GTR chief executive officer Patrick Verwer said: ‘We are disappointed at today’s fine imposed by the Office of Rail and Road.

‘We are making significant improvements to information for passengers. These include upgrades to station screens, issuing frontline staff with new smartphones loaded with real-time service information, and we have volunteer teams on standby to help passengers during disruption. Further improvements in customer information are planned.

‘The severe disruption following last May’s timetable introduction was due to industry-wide factors and we are sorry for the serious effect this had on our passengers.

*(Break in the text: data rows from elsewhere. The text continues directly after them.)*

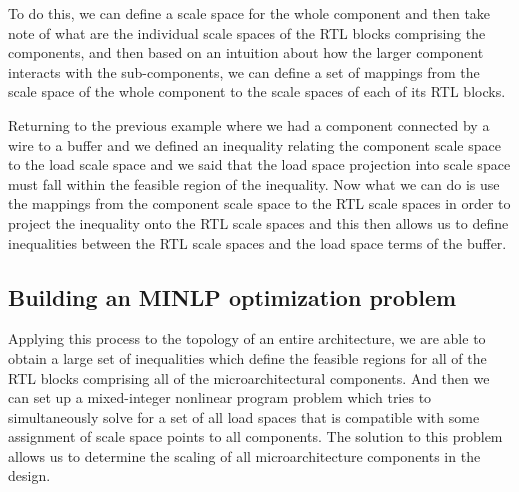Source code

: To do this, we can define a scale space for the whole component and then take note of what are the individual scale spaces of the RTL blocks comprising the components, and then based on an intuition about how the larger component interacts with the sub-components, we can define a set of mappings from the scale space of the whole component to the scale spaces of each of its RTL blocks.

Returning to the previous example where we had a component connected by a wire to a buffer and we defined an inequality relating the component scale space to the load scale space and we said that the load space projection into scale space must fall within the feasible region of the inequality. Now what we can do is use the mappings from the component scale space to the RTL scale spaces in order to project the inequality onto the RTL scale spaces and this then allows us to define inequalities between the RTL scale spaces and the load space terms of the buffer.

\subsection{Building an MINLP optimization problem}

Applying this process to the topology of an entire architecture, we are able to obtain a large set of inequalities which define the feasible regions for all of the RTL blocks comprising all of the microarchitectural components. And then we can set up a mixed-integer nonlinear program problem which tries to simultaneously solve for a set of all load spaces that is compatible with some assignment of scale space points to all components. The solution to this problem allows us to determine the scaling of all microarchitecture components in the design.
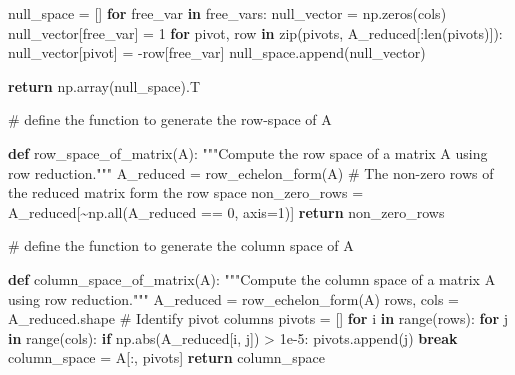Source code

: \documentclass[
  letterpaper,
  DIV=11,
  numbers=noendperiod]{scrreprt}
\newenvironment{Shaded}{\begin{snugshade}}{\end{snugshade}}
\newcommand{\BuiltInTok}[1]{\textcolor[rgb]{0.00,0.23,0.31}{#1}}
\newcommand{\CommentTok}[1]{\textcolor[rgb]{0.37,0.37,0.37}{#1}}
\newcommand{\ControlFlowTok}[1]{\textcolor[rgb]{0.00,0.23,0.31}{\textbf{#1}}}
\newcommand{\DecValTok}[1]{\textcolor[rgb]{0.68,0.00,0.00}{#1}}
\newcommand{\FloatTok}[1]{\textcolor[rgb]{0.68,0.00,0.00}{#1}}
\newcommand{\KeywordTok}[1]{\textcolor[rgb]{0.00,0.23,0.31}{\textbf{#1}}}
\newcommand{\NormalTok}[1]{\textcolor[rgb]{0.00,0.23,0.31}{#1}}
\newcommand{\OperatorTok}[1]{\textcolor[rgb]{0.37,0.37,0.37}{#1}}
\theoremstyle{plain}
\theoremstyle{definition}
\theoremstyle{remark}
\begin{document}
\begin{Shaded}
\begin{Highlighting}[]
\NormalTok{    null\_space }\OperatorTok{=}\NormalTok{ []}
    \ControlFlowTok{for}\NormalTok{ free\_var }\KeywordTok{in}\NormalTok{ free\_vars:}
\NormalTok{        null\_vector }\OperatorTok{=}\NormalTok{ np.zeros(cols)}
\NormalTok{        null\_vector[free\_var] }\OperatorTok{=} \DecValTok{1}
        \ControlFlowTok{for}\NormalTok{ pivot, row }\KeywordTok{in} \BuiltInTok{zip}\NormalTok{(pivots, A\_reduced[:}\BuiltInTok{len}\NormalTok{(pivots)]):}
\NormalTok{            null\_vector[pivot] }\OperatorTok{=} \OperatorTok{{-}}\NormalTok{row[free\_var]}
\NormalTok{        null\_space.append(null\_vector)}
    
    \ControlFlowTok{return}\NormalTok{ np.array(null\_space).T}

\CommentTok{\# define the function to generate the row{-}space of A}

\KeywordTok{def}\NormalTok{ row\_space\_of\_matrix(A):}
    \CommentTok{"""Compute the row space of a matrix A using row reduction."""}
\NormalTok{    A\_reduced }\OperatorTok{=}\NormalTok{ row\_echelon\_form(A)}
    \CommentTok{\# The non{-}zero rows of the reduced matrix form the row space}
\NormalTok{    non\_zero\_rows }\OperatorTok{=}\NormalTok{ A\_reduced[}\OperatorTok{\textasciitilde{}}\NormalTok{np.}\BuiltInTok{all}\NormalTok{(A\_reduced }\OperatorTok{==} \DecValTok{0}\NormalTok{, axis}\OperatorTok{=}\DecValTok{1}\NormalTok{)]}
    \ControlFlowTok{return}\NormalTok{ non\_zero\_rows}

\CommentTok{\# define the function to generate the column space of A}

\KeywordTok{def}\NormalTok{ column\_space\_of\_matrix(A):}
    \CommentTok{"""Compute the column space of a matrix A using row reduction."""}
\NormalTok{    A\_reduced }\OperatorTok{=}\NormalTok{ row\_echelon\_form(A)}
\NormalTok{    rows, cols }\OperatorTok{=}\NormalTok{ A\_reduced.shape}
    \CommentTok{\# Identify pivot columns}
\NormalTok{    pivots }\OperatorTok{=}\NormalTok{ []}
    \ControlFlowTok{for}\NormalTok{ i }\KeywordTok{in} \BuiltInTok{range}\NormalTok{(rows):}
        \ControlFlowTok{for}\NormalTok{ j }\KeywordTok{in} \BuiltInTok{range}\NormalTok{(cols):}
            \ControlFlowTok{if}\NormalTok{ np.}\BuiltInTok{abs}\NormalTok{(A\_reduced[i, j]) }\OperatorTok{\textgreater{}} \FloatTok{1e{-}5}\NormalTok{:}
\NormalTok{                pivots.append(j)}
                \ControlFlowTok{break}
\NormalTok{    column\_space }\OperatorTok{=}\NormalTok{ A[:, pivots]}
    \ControlFlowTok{return}\NormalTok{ column\_space}
\end{Highlighting}
\end{Shaded}
\end{document}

‘GTR has paid £18 million in passenger compensation and is investing a further £15 million in improvements for passengers for its part in the timetable issues.’

Reader Comments:

Views expressed in submitted comments are that of the author, and not necessarily shared by Railnews.

  • Neil Palmer, Waterloo

    GTR still can't deliver information in a timely manner.
    At Gatwick Airport on Feb 15 at 08:10 the platform indicated upstairs in the station for the 08:20 to Portsmouth Harbour was 5. We went down to platform 5, and at 08:18 I noticed the next train indicated was NOT the 08:20 to Portsmouth Harbour (it was a later train). Asking a staff member he said it's moved to platform 7, you have plenty of time (NOTE - there were NO platform change alterations messages heard). I (and several others) ran as fast as we could up & down the stairs to platform 7, only to see a GTR staff member wave away the 08:20 as he could see at least 10 people running down the stairs mere seconds from the doors.
    Thanks for nothing (and the one hour wait for the 09:20) GTR.

  • Martin, Haywards Heath

    Bottom line is that this £5m fine will be paid for via our ticket prices. Surely there must be a better way on penalising company?

  • ChrisnJones-Bridger, Buckley Flintshire

    After 2018's failings a fine cannot have been unexpected. However £5 million can buy a lot of tangiable benefit whereas a fine, while a penalty, can just be seen as disappearing with no clear accountability.

    GTR's customets may see the justice of the fine but I'm sure would be far happier if it contributed directly to their travel experiece.

    Today's mantra is to put the passenger, the customer, at the heart of the business. The mechanics of ORR fining companies in this manner increasingly seems out of step being so rigidly part of the inflexibility of the contractual matrix that so blights the industry & so often can be seen ad treating it customers ad an inconvenience.